## About this task
Each line of the data that includes "based" must be copied.

## Task inputs
==================================================
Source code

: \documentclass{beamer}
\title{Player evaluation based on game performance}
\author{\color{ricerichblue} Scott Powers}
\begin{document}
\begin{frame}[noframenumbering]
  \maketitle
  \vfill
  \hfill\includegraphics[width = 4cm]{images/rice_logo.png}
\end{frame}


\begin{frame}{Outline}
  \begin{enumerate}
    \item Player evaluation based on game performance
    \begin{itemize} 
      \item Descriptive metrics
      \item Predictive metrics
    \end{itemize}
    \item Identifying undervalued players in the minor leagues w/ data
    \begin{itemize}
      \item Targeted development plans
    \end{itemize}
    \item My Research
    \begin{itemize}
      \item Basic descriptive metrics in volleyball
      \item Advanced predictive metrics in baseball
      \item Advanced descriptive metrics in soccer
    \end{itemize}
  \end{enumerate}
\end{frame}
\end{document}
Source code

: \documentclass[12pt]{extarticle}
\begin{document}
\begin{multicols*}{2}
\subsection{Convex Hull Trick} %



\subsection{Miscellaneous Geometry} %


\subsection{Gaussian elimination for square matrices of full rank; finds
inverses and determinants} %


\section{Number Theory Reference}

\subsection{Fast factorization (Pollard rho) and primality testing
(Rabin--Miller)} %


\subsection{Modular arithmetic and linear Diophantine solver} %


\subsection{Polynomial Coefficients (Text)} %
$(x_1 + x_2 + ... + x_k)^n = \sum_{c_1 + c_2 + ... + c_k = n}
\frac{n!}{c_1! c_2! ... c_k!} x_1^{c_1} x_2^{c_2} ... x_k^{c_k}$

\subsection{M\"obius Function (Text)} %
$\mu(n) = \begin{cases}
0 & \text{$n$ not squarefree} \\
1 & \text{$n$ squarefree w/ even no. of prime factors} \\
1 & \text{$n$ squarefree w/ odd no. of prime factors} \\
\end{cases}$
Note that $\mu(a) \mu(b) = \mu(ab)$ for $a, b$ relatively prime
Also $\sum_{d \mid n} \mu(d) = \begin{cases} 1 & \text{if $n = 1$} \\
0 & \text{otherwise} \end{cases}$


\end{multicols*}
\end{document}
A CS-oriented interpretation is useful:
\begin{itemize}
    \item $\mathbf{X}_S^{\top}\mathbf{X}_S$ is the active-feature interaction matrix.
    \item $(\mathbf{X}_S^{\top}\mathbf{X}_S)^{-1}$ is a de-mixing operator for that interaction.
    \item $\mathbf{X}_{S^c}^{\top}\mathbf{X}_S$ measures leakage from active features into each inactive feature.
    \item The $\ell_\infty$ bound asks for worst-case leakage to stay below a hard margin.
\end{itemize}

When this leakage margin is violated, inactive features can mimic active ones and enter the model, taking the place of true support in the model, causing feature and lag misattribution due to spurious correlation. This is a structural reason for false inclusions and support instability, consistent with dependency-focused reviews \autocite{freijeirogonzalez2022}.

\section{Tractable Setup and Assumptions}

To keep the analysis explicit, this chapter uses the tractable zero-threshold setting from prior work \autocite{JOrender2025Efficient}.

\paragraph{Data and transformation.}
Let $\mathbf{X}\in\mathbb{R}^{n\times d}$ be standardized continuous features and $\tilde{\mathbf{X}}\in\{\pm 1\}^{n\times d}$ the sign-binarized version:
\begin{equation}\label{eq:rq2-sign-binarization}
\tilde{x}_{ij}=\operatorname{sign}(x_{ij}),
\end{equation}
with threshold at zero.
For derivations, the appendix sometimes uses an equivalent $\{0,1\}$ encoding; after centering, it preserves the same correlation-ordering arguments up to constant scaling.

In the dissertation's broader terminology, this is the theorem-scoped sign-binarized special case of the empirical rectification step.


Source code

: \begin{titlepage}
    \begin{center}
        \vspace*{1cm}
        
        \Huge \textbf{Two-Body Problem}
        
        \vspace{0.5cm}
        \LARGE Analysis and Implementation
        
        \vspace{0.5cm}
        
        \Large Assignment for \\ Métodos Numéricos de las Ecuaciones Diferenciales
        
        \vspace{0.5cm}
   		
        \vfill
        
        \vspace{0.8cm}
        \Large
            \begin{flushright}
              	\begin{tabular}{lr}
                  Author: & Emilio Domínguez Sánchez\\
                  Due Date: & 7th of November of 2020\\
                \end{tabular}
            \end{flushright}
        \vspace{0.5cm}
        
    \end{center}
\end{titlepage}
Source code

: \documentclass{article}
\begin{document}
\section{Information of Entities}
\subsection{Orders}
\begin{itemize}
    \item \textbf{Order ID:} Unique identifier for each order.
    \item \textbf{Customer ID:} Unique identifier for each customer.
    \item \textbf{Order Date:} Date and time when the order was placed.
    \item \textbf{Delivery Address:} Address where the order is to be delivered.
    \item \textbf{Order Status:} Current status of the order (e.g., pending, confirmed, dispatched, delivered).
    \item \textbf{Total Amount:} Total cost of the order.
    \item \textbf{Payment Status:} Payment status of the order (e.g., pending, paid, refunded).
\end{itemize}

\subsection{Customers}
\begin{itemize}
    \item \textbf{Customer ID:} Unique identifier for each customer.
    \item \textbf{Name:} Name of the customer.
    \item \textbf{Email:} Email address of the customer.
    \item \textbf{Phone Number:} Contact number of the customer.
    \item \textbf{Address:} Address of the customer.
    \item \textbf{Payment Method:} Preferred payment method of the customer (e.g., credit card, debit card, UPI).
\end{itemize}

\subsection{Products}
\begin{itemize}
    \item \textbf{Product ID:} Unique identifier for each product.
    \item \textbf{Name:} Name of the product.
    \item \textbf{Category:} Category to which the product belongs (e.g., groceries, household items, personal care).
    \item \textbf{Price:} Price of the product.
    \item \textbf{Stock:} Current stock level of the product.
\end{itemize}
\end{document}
==================================================
## Solution for this task
\title{Player evaluation based on game performance}
    \item Player evaluation based on game performance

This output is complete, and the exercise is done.